### Exercise requirements
Please provide the entries below again, word for word.

### Given records
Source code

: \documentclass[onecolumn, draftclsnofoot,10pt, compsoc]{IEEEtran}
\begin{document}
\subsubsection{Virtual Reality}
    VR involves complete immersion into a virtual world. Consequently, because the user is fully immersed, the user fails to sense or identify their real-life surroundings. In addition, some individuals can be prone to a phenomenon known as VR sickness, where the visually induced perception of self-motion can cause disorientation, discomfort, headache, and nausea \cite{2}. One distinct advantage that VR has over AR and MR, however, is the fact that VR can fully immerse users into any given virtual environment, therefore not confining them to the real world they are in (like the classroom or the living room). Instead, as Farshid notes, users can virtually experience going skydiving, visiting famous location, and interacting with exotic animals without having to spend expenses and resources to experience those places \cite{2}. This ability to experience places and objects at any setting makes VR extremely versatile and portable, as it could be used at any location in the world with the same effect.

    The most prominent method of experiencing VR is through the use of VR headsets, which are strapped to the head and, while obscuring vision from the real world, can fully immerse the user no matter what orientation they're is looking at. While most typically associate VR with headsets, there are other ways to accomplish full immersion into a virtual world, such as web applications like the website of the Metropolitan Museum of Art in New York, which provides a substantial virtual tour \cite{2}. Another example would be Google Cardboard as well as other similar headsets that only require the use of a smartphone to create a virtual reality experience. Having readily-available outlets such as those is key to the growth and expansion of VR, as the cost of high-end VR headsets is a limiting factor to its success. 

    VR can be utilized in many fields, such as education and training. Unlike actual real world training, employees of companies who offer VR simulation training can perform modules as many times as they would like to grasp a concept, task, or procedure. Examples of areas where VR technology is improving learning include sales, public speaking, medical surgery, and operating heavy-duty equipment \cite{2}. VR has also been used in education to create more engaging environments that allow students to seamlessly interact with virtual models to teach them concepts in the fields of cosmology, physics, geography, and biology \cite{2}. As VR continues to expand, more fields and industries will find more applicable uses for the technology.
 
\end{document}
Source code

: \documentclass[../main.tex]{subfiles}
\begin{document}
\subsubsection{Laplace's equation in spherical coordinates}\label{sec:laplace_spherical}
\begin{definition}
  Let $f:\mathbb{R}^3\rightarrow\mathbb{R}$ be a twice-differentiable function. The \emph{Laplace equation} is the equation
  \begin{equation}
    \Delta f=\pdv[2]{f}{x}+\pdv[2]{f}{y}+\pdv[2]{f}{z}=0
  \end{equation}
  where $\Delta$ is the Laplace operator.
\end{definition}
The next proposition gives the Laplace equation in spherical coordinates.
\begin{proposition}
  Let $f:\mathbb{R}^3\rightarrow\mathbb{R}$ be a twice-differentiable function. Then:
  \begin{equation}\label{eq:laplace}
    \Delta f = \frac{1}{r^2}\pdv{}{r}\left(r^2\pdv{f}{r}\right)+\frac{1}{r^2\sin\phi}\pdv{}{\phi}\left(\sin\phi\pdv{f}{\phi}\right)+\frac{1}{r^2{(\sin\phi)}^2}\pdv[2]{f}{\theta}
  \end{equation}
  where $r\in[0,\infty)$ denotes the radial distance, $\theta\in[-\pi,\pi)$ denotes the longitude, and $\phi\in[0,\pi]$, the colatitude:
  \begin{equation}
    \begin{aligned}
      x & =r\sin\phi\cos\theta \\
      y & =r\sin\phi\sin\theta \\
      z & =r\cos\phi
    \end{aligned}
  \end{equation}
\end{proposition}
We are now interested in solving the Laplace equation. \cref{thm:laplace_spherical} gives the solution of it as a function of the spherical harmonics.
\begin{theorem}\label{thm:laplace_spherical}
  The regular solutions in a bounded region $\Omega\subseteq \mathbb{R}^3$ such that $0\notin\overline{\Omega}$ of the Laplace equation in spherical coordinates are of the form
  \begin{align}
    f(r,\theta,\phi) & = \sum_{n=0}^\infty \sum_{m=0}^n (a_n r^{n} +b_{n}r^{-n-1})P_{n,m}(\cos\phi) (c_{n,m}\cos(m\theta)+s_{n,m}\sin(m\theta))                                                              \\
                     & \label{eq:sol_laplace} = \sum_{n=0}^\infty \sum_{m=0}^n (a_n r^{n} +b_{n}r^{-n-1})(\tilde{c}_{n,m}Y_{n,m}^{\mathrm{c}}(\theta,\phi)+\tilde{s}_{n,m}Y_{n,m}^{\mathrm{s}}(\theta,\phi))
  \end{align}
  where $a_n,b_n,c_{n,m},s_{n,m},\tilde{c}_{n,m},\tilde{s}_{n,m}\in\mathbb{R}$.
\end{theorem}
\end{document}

### Your solution
Source code

: \documentclass[onecolumn, draftclsnofoot,10pt, compsoc]{IEEEtran}
\begin{document}
\subsubsection{Virtual Reality}
    VR involves complete immersion into a virtual world. Consequently, because the user is fully immersed, the user fails to sense or identify their real-life surroundings. In addition, some individuals can be prone to a phenomenon known as VR sickness, where the visually induced perception of self-motion can cause disorientation, discomfort, headache, and nausea \cite{2}. One distinct advantage that VR has over AR and MR, however, is the fact that VR can fully immerse users into any given virtual environment, therefore not confining them to the real world they are in (like the classroom or the living room). Instead, as Farshid notes, users can virtually experience going skydiving, visiting famous location, and interacting with exotic animals without having to spend expenses and resources to experience those places \cite{2}. This ability to experience places and objects at any setting makes VR extremely versatile and portable, as it could be used at any location in the world with the same effect.

    The most prominent method of experiencing VR is through the use of VR headsets, which are strapped to the head and, while obscuring vision from the real world, can fully immerse the user no matter what orientation they're is looking at. While most typically associate VR with headsets, there are other ways to accomplish full immersion into a virtual world, such as web applications like the website of the Metropolitan Museum of Art in New York, which provides a substantial virtual tour \cite{2}. Another example would be Google Cardboard as well as other similar headsets that only require the use of a smartphone to create a virtual reality experience. Having readily-available outlets such as those is key to the growth and expansion of VR, as the cost of high-end VR headsets is a limiting factor to its success. 

    VR can be utilized in many fields, such as education and training. Unlike actual real world training, employees of companies who offer VR simulation training can perform modules as many times as they would like to grasp a concept, task, or procedure. Examples of areas where VR technology is improving learning include sales, public speaking, medical surgery, and operating heavy-duty equipment \cite{2}. VR has also been used in education to create more engaging environments that allow students to seamlessly interact with virtual models to teach them concepts in the fields of cosmology, physics, geography, and biology \cite{2}. As VR continues to expand, more fields and industries will find more applicable uses for the technology.
 
\end{document}
Source code

: \documentclass[../main.tex]{subfiles}
\begin{document}
\subsubsection{Laplace's equation in spherical coordinates}\label{sec:laplace_spherical}
\begin{definition}
  Let $f:\mathbb{R}^3\rightarrow\mathbb{R}$ be a twice-differentiable function. The \emph{Laplace equation} is the equation
  \begin{equation}
    \Delta f=\pdv[2]{f}{x}+\pdv[2]{f}{y}+\pdv[2]{f}{z}=0
  \end{equation}
  where $\Delta$ is the Laplace operator.
\end{definition}
The next proposition gives the Laplace equation in spherical coordinates.
\begin{proposition}
  Let $f:\mathbb{R}^3\rightarrow\mathbb{R}$ be a twice-differentiable function. Then:
  \begin{equation}\label{eq:laplace}
    \Delta f = \frac{1}{r^2}\pdv{}{r}\left(r^2\pdv{f}{r}\right)+\frac{1}{r^2\sin\phi}\pdv{}{\phi}\left(\sin\phi\pdv{f}{\phi}\right)+\frac{1}{r^2{(\sin\phi)}^2}\pdv[2]{f}{\theta}
  \end{equation}
  where $r\in[0,\infty)$ denotes the radial distance, $\theta\in[-\pi,\pi)$ denotes the longitude, and $\phi\in[0,\pi]$, the colatitude:
  \begin{equation}
    \begin{aligned}
      x & =r\sin\phi\cos\theta \\
      y & =r\sin\phi\sin\theta \\
      z & =r\cos\phi
    \end{aligned}
  \end{equation}
\end{proposition}
We are now interested in solving the Laplace equation. \cref{thm:laplace_spherical} gives the solution of it as a function of the spherical harmonics.
\begin{theorem}\label{thm:laplace_spherical}
  The regular solutions in a bounded region $\Omega\subseteq \mathbb{R}^3$ such that $0\notin\overline{\Omega}$ of the Laplace equation in spherical coordinates are of the form
  \begin{align}
    f(r,\theta,\phi) & = \sum_{n=0}^\infty \sum_{m=0}^n (a_n r^{n} +b_{n}r^{-n-1})P_{n,m}(\cos\phi) (c_{n,m}\cos(m\theta)+s_{n,m}\sin(m\theta))                                                              \\
                     & \label{eq:sol_laplace} = \sum_{n=0}^\infty \sum_{m=0}^n (a_n r^{n} +b_{n}r^{-n-1})(\tilde{c}_{n,m}Y_{n,m}^{\mathrm{c}}(\theta,\phi)+\tilde{s}_{n,m}Y_{n,m}^{\mathrm{s}}(\theta,\phi))
  \end{align}
  where $a_n,b_n,c_{n,m},s_{n,m},\tilde{c}_{n,m},\tilde{s}_{n,m}\in\mathbb{R}$.
\end{theorem}
\end{document}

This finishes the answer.